Seduction, Fascination, Medusation : Evil Women as Mythical Hybrids in 1940s Hollywood Melodramas
Muriel Andrin
Université Libre de Bruxelles, Belgium

In the 1940s, Hollywood Melodramas proposed a new kind of heroine, far from any stereotyped and sacrificing representation of the genre: the heroine of the evil melodrama (1940-1953). Represented in emblematic films like, amongst others, Leave Her to Heaven (John Stahl, 1945) with Gene Tierney, The Letter (William Wyler, 1941) and Beyond the Forest (King Vidor, 1949) both with Bette Davis or The Strange Woman (Edgar G. Ulmer, 1946) with Hedy Lamarr, the evil heroine (a woman who cheats, lies, commits abortion, pushes men to suicide or even kills them) was one way of crystallizing the fears of a society which, after defeating the war enemy on and off-screen, turned against ‘the enemy inside’. These characters were shown as social counter-examples, yet, their path did not lead to the usual moralistic punishment that one might expect; the justice of men seems insufficient to restrain and master them.

The argument presented in this paper (and in my PhD thesis published by Peter Lang in 2005) is that these characters are hybrids, depending both on a realistic representational system and on an intricate integration of mythical elements (bringing forth what anthropologist and historian Jean-Pierre Vernant calls the ‘legendary imagination’) that transforms them into mythical characters.
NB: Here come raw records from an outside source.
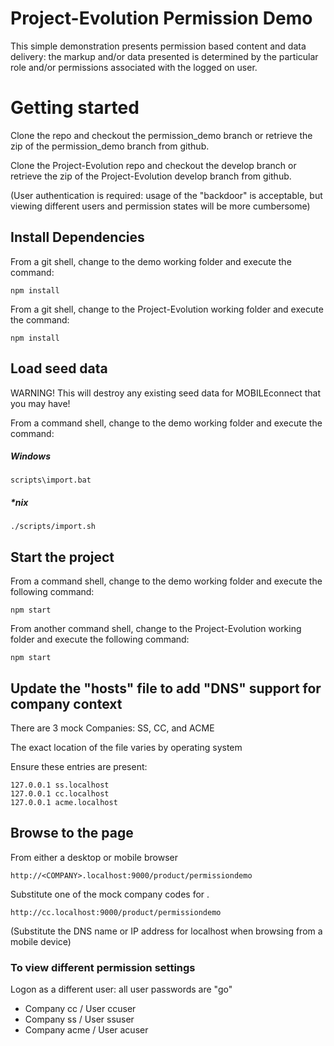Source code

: Project-Evolution Permission Demo
======================

This simple demonstration presents permission based content and data delivery: the markup and/or data presented is determined by the particular role and/or permissions
associated with the logged on user.

# Getting started

Clone the repo and checkout the permission_demo branch or retrieve the zip of the permission_demo branch from github.

Clone the Project-Evolution repo and checkout the develop branch or retrieve the zip of the Project-Evolution develop branch from github.

(User authentication is required: usage of the "backdoor" is acceptable, but viewing different users and permission states will be more cumbersome)

## Install Dependencies
From a git shell, change to the demo working folder and execute the command:

`npm install`

From a git shell, change to the Project-Evolution working folder and execute the command:

`npm install`


## Load seed data
WARNING! This will destroy any existing seed data for MOBILEconnect that you may have!

From a command shell, change to the demo working folder and execute the command:

##### Windows
`scripts\import.bat`

##### *nix
`./scripts/import.sh`

## Start the project
From a command shell, change to the demo working folder and execute the following command:

`npm start`

From another command shell, change to the Project-Evolution working folder and execute the following command:

`npm start`


## Update the "hosts" file to add "DNS" support for company context
There are 3 mock Companies: SS, CC, and ACME

The exact location of the file varies by operating system

Ensure these entries are present:

```
127.0.0.1 ss.localhost
127.0.0.1 cc.localhost
127.0.0.1 acme.localhost
```

## Browse to the page

From either a desktop or mobile browser

`http://<COMPANY>.localhost:9000/product/permissiondemo`

Substitute one of the mock company codes for <COMPANY>.

`http://cc.localhost:9000/product/permissiondemo`

(Substitute the DNS name or IP address for localhost when browsing from a mobile device)

### To view different permission settings
Logon as a different user: all user passwords are "go"

* Company cc / User ccuser
* Company ss / User ssuser
* Company acme / User acuser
Reinforcing the evil nature of the characters but also allowing a new kind of narrative structuring, one of the most determining mythical influence, next to Lilith, Eva or Pandora, is to be found in the Medusa narration. Through their association with the ‘lethal look’ but also other significant elements of the mythical narration (like the use of the shield, or the beheading), feminine characters of the evil melodramas became hybrid monsters. First seducing their prey through a fascination process (very similar to the sirens’ way of seducing sailors), the evil melodramatic women then induce what French theorist Jean Clair called a ‘medusation’ process that simultaneously still fascinates and repulses whoever face them, revealing the true evil nature of the heroines. Linked to the Burkean idea of the delight, the ‘medusation’ appears as a visual and narrative breakthrough. But it is also built on recurring mythical elements that appear throughout the narration (implicit dialogues and shots that refer to pictorial representations of the myth).

This paper proposes to analyze the traces left by the Medusa myth in this specific cinematographic sub-genre and their moral implications in the films in which they appear. But it also wants to put forward the filmic specificities of this Medusa influence since the ‘medusation’ is used on a narrative level but also works on the filmic spectator throughout the paradoxical combination of fascination/repulsion engendered by the star and the evil nature of the character she embodies.